CFS Lecture in Phenomenology by Steven Crowell: Heidegger’s Meta-politics of Interpersonal Understanding: Phenomenology, Metaphysics, and the Volk
Abstract: Heidegger’s appeal to the Volk in his writings and lectures between 1927-1936 is deeply bound up with his attempt, after Being and Time, to develop the “metaphysical” implications of his phenomenologically “neutral” account of Dasein. I have argued elsewhere that this attempt is governed by a certain appropriation of Leibniz’s concept of the “monad,” a concept which Heidegger describes as one of the “cleverest philosophical ideas since Plato” and develops initially as a way of understanding the metaphysics of interpersonal understanding, or Mitsein. But it also serves as the basis for his metaphysical account of the difference between the being of Dasein and the being of the animal. By 1933, when Heidegger becomes the first National Socialist rector of the university of Freiburg, these metaphysical motifs have led to the idea that the individual can be authentic only within the State, the “being” of a particular historical Volk. In this paper, I will outline the elements of Heidegger’s move from phenomenology to metaphysics and will concentrate, particularly, on the transformation this entails in his concept of Mitsein: from the critique of empathy found in Being and Time to his “meta-political” idea of the State as the Volk-specific condition of all interpersonal understanding. My goal is to stimulate discussion not only of the philosophical underpinnings of Heidegger’s own involvement in politics, but also of the broader relation between transcendental phenomenology and metaphysics.
Steven Crowell: My main field of interest is twentieth century European philosophy, especially phenomenology (the philosophy of Edmund Husserl) and its development in Heidegger, existentialism (Sartre, Merelau-Ponty, Levinas), hermeneutics (Gadamer, Ricoeur) and post-structuralism (Derrida, Lyotard). My systematic interests lie in metaphysics, philosophy of mind, aesthetics, and the philosophy of history. I also do research in the 18th and 19th century background to contemporary European thought: Kant, German Idealism, Nietzsche, Kierkegaard, and the German neo-Kantians.
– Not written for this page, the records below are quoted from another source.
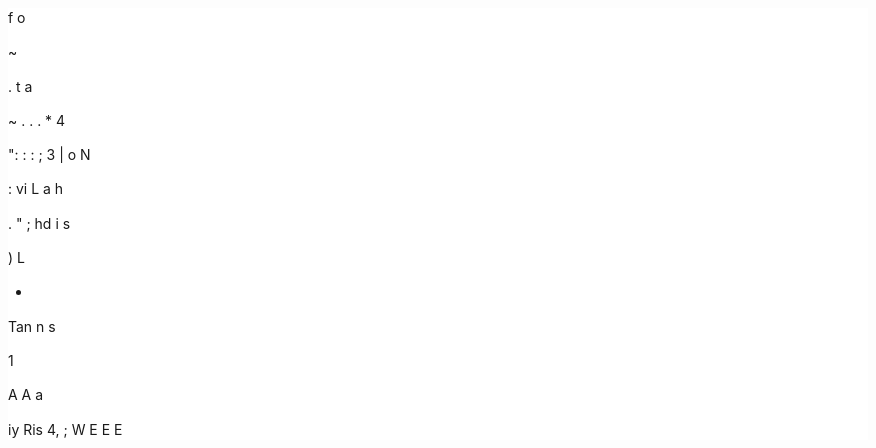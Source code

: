 f
o
 
~
 
. 
t
a
 
~ 
. 
. 
. 
* 
4
 
": 
: 
: 
; 
3 
| 
o
N
 
: 
vi 
L
a
h
 
. 
" 
; 
hd 
i
s
 
) 
L
 
- 
Tan 
n
s
 
1
 
A 
A 
a
 
iy 
Ris 
4, 
; 
W
E
E
E
 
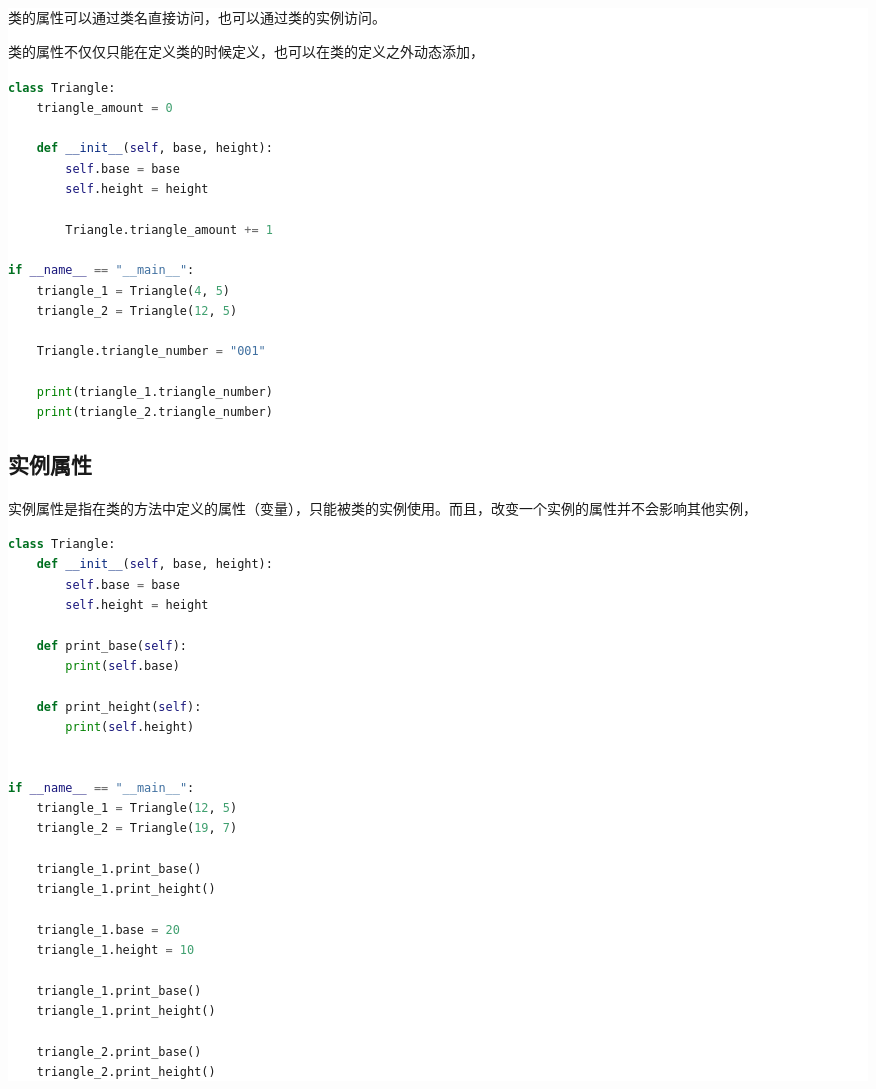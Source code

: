 类的属性可以通过类名直接访问，也可以通过类的实例访问。

类的属性不仅仅只能在定义类的时候定义，也可以在类的定义之外动态添加，

``` python
class Triangle:
	triangle_amount = 0

	def __init__(self, base, height):
		self.base = base
		self.height = height

		Triangle.triangle_amount += 1

if __name__ == "__main__":
	triangle_1 = Triangle(4, 5)
	triangle_2 = Triangle(12, 5)

	Triangle.triangle_number = "001"

	print(triangle_1.triangle_number)
	print(triangle_2.triangle_number)
```

## 实例属性

实例属性是指在类的方法中定义的属性（变量），只能被类的实例使用。而且，改变一个实例的属性并不会影响其他实例，

``` python
class Triangle:
	def __init__(self, base, height):
		self.base = base
		self.height = height

	def print_base(self):
		print(self.base)

	def print_height(self):
		print(self.height)


if __name__ == "__main__":
	triangle_1 = Triangle(12, 5)
	triangle_2 = Triangle(19, 7)

	triangle_1.print_base()
	triangle_1.print_height()

	triangle_1.base = 20
	triangle_1.height = 10

	triangle_1.print_base()
	triangle_1.print_height()

	triangle_2.print_base()
	triangle_2.print_height()
```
My current research continues in the tradition of phenomenological transcendental philosophy. More specifically, I am interested in the relation between intentionality and normativity; in other words, in the relation between our phenomenological experience of a meaningful world and our ability to respond to norms (standards, ideals, measures, rules, etc. – “norms” in my sense take many forms) as such, to understand ourselves as acting in light of them. This fundamental ability (which is, on my view, the essence of what it is to occupy the first-person stance and is best approached through the existential notion of “commitment”) is a condition of all ethics, cognition, understanding and, in general, our being-in-the-world. I hope to draw this work together in a book on the ontological roots of reason.